Specific Tax Incentives and Timeline
The government's approach builds upon existing incentives that have already been implemented in recent years. Previous measures included:
- Zero value added tax on electric buses, bicycles, motorcycles and lithium-ion batteries
- Lower excise duties on selected electric vehicles
The newly announced incentives expand this framework significantly:
- Exemptions for value-added taxes and excise duties beginning in July 2026
- Reduced stamp tax for charging stations effective from 2027
Market Growth and Government Targets
Kenya's electric vehicle market has demonstrated remarkable growth in recent years. Registration figures show a dramatic increase from just 796 EVs in 2022 to 24,754 by 2025. This expansion has been primarily driven by:
- Increased adoption of electric motorcycles
- Growing use of electric buses
- Expansion of electric fleet vehicles in urban areas
The government has established ambitious targets, including procuring 3,000 electric vehicles for ministerial use by the end of 2027. Projections indicate that sales of electric vehicles could match those of traditional gasoline and diesel vehicles by 2042, representing a fundamental transformation of Kenya's transport system.
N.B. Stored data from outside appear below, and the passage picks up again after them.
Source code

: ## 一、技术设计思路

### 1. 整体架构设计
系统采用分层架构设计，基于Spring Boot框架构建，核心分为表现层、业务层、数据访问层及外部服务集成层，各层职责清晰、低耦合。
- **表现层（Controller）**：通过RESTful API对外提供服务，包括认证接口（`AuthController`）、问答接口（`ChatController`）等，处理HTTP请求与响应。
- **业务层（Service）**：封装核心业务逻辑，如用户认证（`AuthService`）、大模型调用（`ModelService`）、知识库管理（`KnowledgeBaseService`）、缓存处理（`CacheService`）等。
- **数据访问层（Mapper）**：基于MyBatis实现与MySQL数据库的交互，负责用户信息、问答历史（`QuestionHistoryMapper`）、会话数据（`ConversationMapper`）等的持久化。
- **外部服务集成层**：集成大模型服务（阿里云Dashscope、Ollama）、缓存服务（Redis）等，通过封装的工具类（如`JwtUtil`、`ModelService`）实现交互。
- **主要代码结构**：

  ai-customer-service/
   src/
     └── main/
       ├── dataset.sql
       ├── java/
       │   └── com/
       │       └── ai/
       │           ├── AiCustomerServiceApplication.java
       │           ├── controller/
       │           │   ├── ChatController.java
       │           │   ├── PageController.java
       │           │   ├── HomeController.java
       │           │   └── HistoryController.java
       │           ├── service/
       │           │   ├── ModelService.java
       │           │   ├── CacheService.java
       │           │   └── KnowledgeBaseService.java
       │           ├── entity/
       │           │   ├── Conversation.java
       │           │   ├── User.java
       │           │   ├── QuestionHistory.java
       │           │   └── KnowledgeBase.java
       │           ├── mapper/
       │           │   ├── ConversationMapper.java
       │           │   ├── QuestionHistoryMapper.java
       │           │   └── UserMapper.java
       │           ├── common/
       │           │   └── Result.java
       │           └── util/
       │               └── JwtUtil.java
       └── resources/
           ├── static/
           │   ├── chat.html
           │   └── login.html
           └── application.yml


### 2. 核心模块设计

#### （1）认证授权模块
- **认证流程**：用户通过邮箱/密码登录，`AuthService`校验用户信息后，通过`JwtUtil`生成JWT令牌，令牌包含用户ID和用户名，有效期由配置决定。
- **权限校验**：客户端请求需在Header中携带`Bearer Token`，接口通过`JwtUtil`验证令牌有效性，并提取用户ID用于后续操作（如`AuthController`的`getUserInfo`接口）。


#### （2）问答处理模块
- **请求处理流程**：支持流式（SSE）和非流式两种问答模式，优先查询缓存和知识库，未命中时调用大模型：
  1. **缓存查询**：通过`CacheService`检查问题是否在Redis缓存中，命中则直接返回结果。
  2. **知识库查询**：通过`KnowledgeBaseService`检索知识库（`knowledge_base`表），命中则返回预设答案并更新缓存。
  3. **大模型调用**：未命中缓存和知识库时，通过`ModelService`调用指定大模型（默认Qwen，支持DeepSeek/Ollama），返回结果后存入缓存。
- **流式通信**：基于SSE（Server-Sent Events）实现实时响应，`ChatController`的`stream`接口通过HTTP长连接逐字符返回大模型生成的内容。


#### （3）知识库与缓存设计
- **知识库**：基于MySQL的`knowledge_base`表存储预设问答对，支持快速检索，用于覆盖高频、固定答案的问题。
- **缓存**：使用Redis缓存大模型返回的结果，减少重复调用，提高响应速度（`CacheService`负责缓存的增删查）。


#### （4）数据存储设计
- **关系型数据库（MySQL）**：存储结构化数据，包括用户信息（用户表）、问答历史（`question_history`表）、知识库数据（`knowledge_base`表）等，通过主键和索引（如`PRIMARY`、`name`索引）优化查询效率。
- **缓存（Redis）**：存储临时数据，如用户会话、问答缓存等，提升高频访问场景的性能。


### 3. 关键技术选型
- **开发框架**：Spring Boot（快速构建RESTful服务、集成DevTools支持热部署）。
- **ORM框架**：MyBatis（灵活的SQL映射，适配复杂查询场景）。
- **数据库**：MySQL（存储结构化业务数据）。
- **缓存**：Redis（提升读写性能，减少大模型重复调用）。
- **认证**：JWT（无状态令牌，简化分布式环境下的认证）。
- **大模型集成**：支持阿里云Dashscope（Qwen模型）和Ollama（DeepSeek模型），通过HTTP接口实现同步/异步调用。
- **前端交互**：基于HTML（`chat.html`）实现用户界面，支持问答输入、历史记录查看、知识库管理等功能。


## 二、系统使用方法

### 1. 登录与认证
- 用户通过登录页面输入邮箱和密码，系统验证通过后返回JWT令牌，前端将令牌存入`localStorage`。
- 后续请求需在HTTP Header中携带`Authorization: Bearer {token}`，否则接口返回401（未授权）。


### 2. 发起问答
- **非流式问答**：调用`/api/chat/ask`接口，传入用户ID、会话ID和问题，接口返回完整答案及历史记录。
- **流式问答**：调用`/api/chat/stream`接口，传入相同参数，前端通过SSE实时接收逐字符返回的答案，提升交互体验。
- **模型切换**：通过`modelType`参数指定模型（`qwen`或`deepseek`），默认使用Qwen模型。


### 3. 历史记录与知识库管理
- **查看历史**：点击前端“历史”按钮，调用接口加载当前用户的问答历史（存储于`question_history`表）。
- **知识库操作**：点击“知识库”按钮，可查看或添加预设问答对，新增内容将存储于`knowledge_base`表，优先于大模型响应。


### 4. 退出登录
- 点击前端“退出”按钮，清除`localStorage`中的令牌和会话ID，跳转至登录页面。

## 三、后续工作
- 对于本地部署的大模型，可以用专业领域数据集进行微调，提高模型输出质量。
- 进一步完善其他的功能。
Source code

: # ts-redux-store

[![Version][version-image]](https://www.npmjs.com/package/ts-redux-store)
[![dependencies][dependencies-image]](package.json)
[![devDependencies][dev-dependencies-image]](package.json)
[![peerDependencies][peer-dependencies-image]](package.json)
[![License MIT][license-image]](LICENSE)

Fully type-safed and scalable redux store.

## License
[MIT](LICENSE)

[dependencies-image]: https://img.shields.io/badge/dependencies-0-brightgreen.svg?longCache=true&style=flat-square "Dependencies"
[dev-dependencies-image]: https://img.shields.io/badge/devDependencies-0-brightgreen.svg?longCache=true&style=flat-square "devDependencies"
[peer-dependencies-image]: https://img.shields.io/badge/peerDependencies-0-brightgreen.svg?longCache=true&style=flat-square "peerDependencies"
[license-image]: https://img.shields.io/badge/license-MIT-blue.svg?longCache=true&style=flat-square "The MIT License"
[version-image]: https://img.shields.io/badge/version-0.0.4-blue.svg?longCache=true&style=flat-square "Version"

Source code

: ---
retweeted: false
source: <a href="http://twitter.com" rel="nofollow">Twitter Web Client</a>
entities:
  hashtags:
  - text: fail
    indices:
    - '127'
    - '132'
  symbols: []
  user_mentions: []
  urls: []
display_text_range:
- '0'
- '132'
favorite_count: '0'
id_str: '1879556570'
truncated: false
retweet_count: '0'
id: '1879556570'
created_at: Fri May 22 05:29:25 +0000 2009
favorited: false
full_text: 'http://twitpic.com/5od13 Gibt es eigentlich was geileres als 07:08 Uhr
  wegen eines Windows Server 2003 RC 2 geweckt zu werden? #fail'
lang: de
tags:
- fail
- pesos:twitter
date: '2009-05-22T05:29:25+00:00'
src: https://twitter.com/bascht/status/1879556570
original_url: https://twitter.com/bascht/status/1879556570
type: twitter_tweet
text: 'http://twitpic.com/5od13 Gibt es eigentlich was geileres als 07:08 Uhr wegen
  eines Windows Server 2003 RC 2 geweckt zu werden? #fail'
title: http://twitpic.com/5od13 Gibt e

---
Economic and Environmental Context
Kenya has committed to reducing its greenhouse gas emissions by 32% by 2030 as part of its Paris Agreement obligations. With transport representing a major contributor to carbon emissions, electric mobility has been identified as essential to achieving these climate targets.
Mohammed Daghar, principal secretary for transport, emphasized the policy's significance: "We have now laid the foundation for a cleaner, more efficient, and more sustainable transport system that fully aligns with our climate commitments. With transport a major contributor to emissions, accelerating electric mobility is essential to achieving our target."
Regional Context and African EV Development
Electric mobility policies across Africa continue to evolve, with growing interest in both public and private transport electrification. Other nations have implemented various approaches:
- Rwanda and Egypt have introduced mixed fiscal and non-fiscal incentives
- Companies involved in EV manufacturing and assembly often receive corporate income tax relief and tax holidays
- Many countries focus particularly on electric buses and two-wheelers
Common policy elements across the continent include tax exemptions on EV imports and investments in charging infrastructure, alongside pilot projects for electric public transport systems.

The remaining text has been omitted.